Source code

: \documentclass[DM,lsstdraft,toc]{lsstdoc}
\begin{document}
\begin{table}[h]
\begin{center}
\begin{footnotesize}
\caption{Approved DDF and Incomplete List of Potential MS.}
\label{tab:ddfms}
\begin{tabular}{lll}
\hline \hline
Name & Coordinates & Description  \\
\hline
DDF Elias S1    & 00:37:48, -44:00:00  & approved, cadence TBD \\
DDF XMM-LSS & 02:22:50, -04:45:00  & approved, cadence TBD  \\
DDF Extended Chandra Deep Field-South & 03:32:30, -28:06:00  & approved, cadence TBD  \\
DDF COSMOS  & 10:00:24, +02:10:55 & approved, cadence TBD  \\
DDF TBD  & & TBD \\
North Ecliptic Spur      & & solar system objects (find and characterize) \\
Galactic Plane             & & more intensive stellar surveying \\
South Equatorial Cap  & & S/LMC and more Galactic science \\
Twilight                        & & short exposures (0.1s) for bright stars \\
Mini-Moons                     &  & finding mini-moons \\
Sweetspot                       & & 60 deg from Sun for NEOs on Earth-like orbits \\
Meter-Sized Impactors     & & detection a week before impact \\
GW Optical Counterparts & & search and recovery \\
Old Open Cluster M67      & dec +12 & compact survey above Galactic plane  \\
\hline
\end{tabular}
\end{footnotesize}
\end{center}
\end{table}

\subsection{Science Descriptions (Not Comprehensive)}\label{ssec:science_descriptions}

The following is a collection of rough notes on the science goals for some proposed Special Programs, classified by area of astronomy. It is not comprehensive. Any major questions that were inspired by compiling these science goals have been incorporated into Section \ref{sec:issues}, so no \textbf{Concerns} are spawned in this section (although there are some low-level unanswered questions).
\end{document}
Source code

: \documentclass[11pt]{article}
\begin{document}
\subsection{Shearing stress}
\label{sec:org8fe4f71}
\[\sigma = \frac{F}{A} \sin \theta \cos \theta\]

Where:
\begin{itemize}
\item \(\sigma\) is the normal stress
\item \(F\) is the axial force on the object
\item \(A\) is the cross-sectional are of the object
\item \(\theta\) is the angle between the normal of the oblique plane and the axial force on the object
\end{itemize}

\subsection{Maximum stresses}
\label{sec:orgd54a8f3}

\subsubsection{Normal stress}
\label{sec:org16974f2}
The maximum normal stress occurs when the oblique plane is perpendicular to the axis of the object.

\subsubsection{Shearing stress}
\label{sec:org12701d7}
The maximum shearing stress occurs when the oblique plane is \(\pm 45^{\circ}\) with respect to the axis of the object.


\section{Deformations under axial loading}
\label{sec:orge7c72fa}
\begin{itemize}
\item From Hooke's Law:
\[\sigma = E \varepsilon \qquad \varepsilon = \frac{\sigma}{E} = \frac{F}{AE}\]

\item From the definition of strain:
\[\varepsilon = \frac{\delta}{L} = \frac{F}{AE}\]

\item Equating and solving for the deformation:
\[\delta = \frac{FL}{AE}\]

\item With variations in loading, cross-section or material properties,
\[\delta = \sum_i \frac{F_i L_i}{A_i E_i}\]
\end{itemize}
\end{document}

◇ ◇ ◇ ◇ ◇ ◇ ◇

• Aim of the task:
If a line in the records includes the string "sigma", copy it.

• Response area:
\[\sigma = \frac{F}{A} \sin \theta \cos \theta\]
\item \(\sigma\) is the normal stress
\[\sigma = E \varepsilon \qquad \varepsilon = \frac{\sigma}{E} = \frac{F}{AE}\]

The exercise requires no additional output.